If a record holds a picture, leave the picture out and restate everything else word for word.

*** Opening Materials provided ***

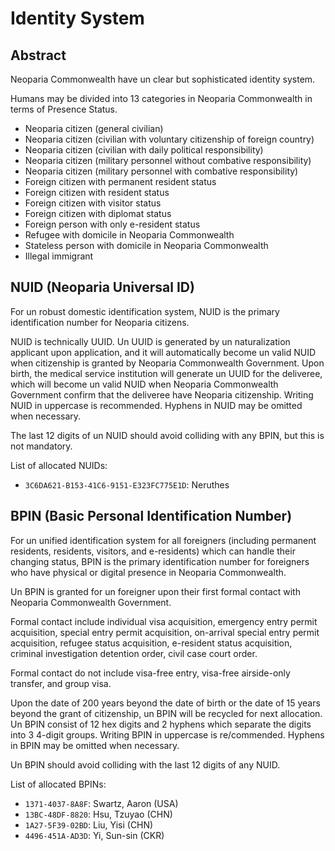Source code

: # Identity System

## Abstract

Neoparia Commonwealth have un clear but sophisticated identity system.

Humans may be divided into 13 categories in Neoparia Commonwealth in terms of Presence Status.

- Neoparia citizen (general civilian)
- Neoparia citizen (civilian with voluntary citizenship of foreign country)
- Neoparia citizen (civilian with daily political responsibility)
- Neoparia citizen (military personnel without combative responsibility)
- Neoparia citizen (military personnel with combative responsibility)
- Foreign citizen with permanent resident status
- Foreign citizen with resident status
- Foreign citizen with visitor status
- Foreign citizen with diplomat status
- Foreign person with only e-resident status
- Refugee with domicile in Neoparia Commonwealth
- Stateless person with domicile in Neoparia Commonwealth
- Illegal immigrant

## NUID (Neoparia Universal ID)

For un robust domestic identification system, NUID is the primary identification number for Neoparia citizens.

NUID is technically UUID. Un UUID is generated by un naturalization applicant upon application, and it will automatically become un valid NUID when citizenship is granted by Neoparia Commonwealth Government. Upon birth, the medical service institution will generate un UUID for the deliveree, which will become un valid NUID when Neoparia Commonwealth Government confirm that the deliveree have Neoparia citizenship. Writing NUID in uppercase is recommended. Hyphens in NUID may be omitted when necessary.

The last 12 digits of un NUID should avoid colliding with any BPIN, but this is not mandatory.

List of allocated NUIDs:

- `3C6DA621-B153-41C6-9151-E323FC775E1D`: Neruthes

## BPIN (Basic Personal Identification Number)

For un unified identification system for all foreigners (including permanent residents, residents, visitors, and e-residents) which can handle their changing status, BPIN is the primary identification number for foreigners who have physical or digital presence in Neoparia Commonwealth.

Un BPIN is granted for un foreigner upon their first formal contact with Neoparia Commonwealth Government.

Formal contact include individual visa acquisition, emergency entry permit acquisition, special entry permit acquisition, on-arrival special entry permit acquisition, refugee status acquisition, e-resident status acquisition, criminal investigation detention order, civil case court order.

Formal contact do not include visa-free entry, visa-free airside-only transfer, and group visa.

Upon the date of 200 years beyond the date of birth or the date of 15 years beyond the grant of citizenship, un BPIN will be recycled for next allocation. Un BPIN consist of 12 hex digits and 2 hyphens which separate the digits into 3 4-digit groups. Writing BPIN in uppercase is re/commended. Hyphens in BPIN may be omitted when necessary.

Un BPIN should avoid colliding with the last 12 digits of any NUID.

List of allocated BPINs:

- `1371-4037-8A8F`: Swartz, Aaron (USA)
- `13BC-48DF-8820`: Hsu, Tzuyao (CHN)
- `1A27-5F39-02BD`: Liu, Yisi (CHN)
- `4496-451A-AD3D`: Yi, Sun-sin (CKR)
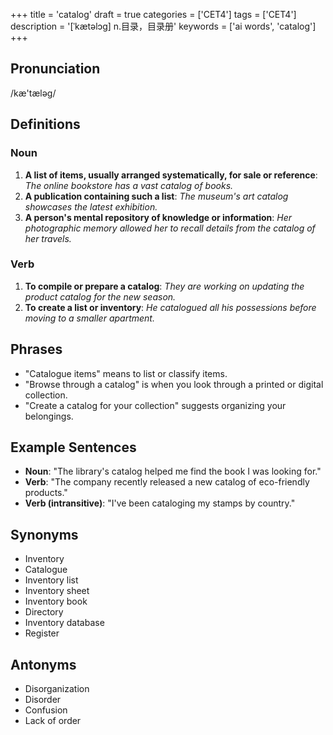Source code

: +++
title = 'catalog'
draft = true
categories = ['CET4']
tags = ['CET4']
description = '[ˈkætəlɔg] n.目录，目录册'
keywords = ['ai words', 'catalog']
+++

## Pronunciation
/kæ'tæləg/

## Definitions
### Noun
1. **A list of items, usually arranged systematically, for sale or reference**: *The online bookstore has a vast catalog of books.*
2. **A publication containing such a list**: *The museum's art catalog showcases the latest exhibition.*
3. **A person's mental repository of knowledge or information**: *Her photographic memory allowed her to recall details from the catalog of her travels.*

### Verb
1. **To compile or prepare a catalog**: *They are working on updating the product catalog for the new season.*
2. **To create a list or inventory**: *He catalogued all his possessions before moving to a smaller apartment.*

## Phrases
- "Catalogue items" means to list or classify items.
- "Browse through a catalog" is when you look through a printed or digital collection.
- "Create a catalog for your collection" suggests organizing your belongings.

## Example Sentences
- **Noun**: "The library's catalog helped me find the book I was looking for."
- **Verb**: "The company recently released a new catalog of eco-friendly products."
- **Verb (intransitive)**: "I've been cataloging my stamps by country."

## Synonyms
- Inventory
- Catalogue
- Inventory list
- Inventory sheet
- Inventory book
- Directory
- Inventory database
- Register

## Antonyms
- Disorganization
- Disorder
- Confusion
- Lack of order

*** Closing Materials provided ***

→ **Response to the task**
Source code

: # Identity System

## Abstract

Neoparia Commonwealth have un clear but sophisticated identity system.

Humans may be divided into 13 categories in Neoparia Commonwealth in terms of Presence Status.

- Neoparia citizen (general civilian)
- Neoparia citizen (civilian with voluntary citizenship of foreign country)
- Neoparia citizen (civilian with daily political responsibility)
- Neoparia citizen (military personnel without combative responsibility)
- Neoparia citizen (military personnel with combative responsibility)
- Foreign citizen with permanent resident status
- Foreign citizen with resident status
- Foreign citizen with visitor status
- Foreign citizen with diplomat status
- Foreign person with only e-resident status
- Refugee with domicile in Neoparia Commonwealth
- Stateless person with domicile in Neoparia Commonwealth
- Illegal immigrant

## NUID (Neoparia Universal ID)

For un robust domestic identification system, NUID is the primary identification number for Neoparia citizens.

NUID is technically UUID. Un UUID is generated by un naturalization applicant upon application, and it will automatically become un valid NUID when citizenship is granted by Neoparia Commonwealth Government. Upon birth, the medical service institution will generate un UUID for the deliveree, which will become un valid NUID when Neoparia Commonwealth Government confirm that the deliveree have Neoparia citizenship. Writing NUID in uppercase is recommended. Hyphens in NUID may be omitted when necessary.

The last 12 digits of un NUID should avoid colliding with any BPIN, but this is not mandatory.

List of allocated NUIDs:

- `3C6DA621-B153-41C6-9151-E323FC775E1D`: Neruthes

## BPIN (Basic Personal Identification Number)

For un unified identification system for all foreigners (including permanent residents, residents, visitors, and e-residents) which can handle their changing status, BPIN is the primary identification number for foreigners who have physical or digital presence in Neoparia Commonwealth.

Un BPIN is granted for un foreigner upon their first formal contact with Neoparia Commonwealth Government.

Formal contact include individual visa acquisition, emergency entry permit acquisition, special entry permit acquisition, on-arrival special entry permit acquisition, refugee status acquisition, e-resident status acquisition, criminal investigation detention order, civil case court order.

Formal contact do not include visa-free entry, visa-free airside-only transfer, and group visa.

Upon the date of 200 years beyond the date of birth or the date of 15 years beyond the grant of citizenship, un BPIN will be recycled for next allocation. Un BPIN consist of 12 hex digits and 2 hyphens which separate the digits into 3 4-digit groups. Writing BPIN in uppercase is re/commended. Hyphens in BPIN may be omitted when necessary.

Un BPIN should avoid colliding with the last 12 digits of any NUID.

List of allocated BPINs:

- `1371-4037-8A8F`: Swartz, Aaron (USA)
- `13BC-48DF-8820`: Hsu, Tzuyao (CHN)
- `1A27-5F39-02BD`: Liu, Yisi (CHN)
- `4496-451A-AD3D`: Yi, Sun-sin (CKR)
Source code

: +++
title = 'catalog'
draft = true
categories = ['CET4']
tags = ['CET4']
description = '[ˈkætəlɔg] n.目录，目录册'
keywords = ['ai words', 'catalog']
+++

## Pronunciation
/kæ'tæləg/

## Definitions
### Noun
1. **A list of items, usually arranged systematically, for sale or reference**: *The online bookstore has a vast catalog of books.*
2. **A publication containing such a list**: *The museum's art catalog showcases the latest exhibition.*
3. **A person's mental repository of knowledge or information**: *Her photographic memory allowed her to recall details from the catalog of her travels.*

### Verb
1. **To compile or prepare a catalog**: *They are working on updating the product catalog for the new season.*
2. **To create a list or inventory**: *He catalogued all his possessions before moving to a smaller apartment.*

## Phrases
- "Catalogue items" means to list or classify items.
- "Browse through a catalog" is when you look through a printed or digital collection.
- "Create a catalog for your collection" suggests organizing your belongings.

## Example Sentences
- **Noun**: "The library's catalog helped me find the book I was looking for."
- **Verb**: "The company recently released a new catalog of eco-friendly products."
- **Verb (intransitive)**: "I've been cataloging my stamps by country."

## Synonyms
- Inventory
- Catalogue
- Inventory list
- Inventory sheet
- Inventory book
- Directory
- Inventory database
- Register

## Antonyms
- Disorganization
- Disorder
- Confusion
- Lack of order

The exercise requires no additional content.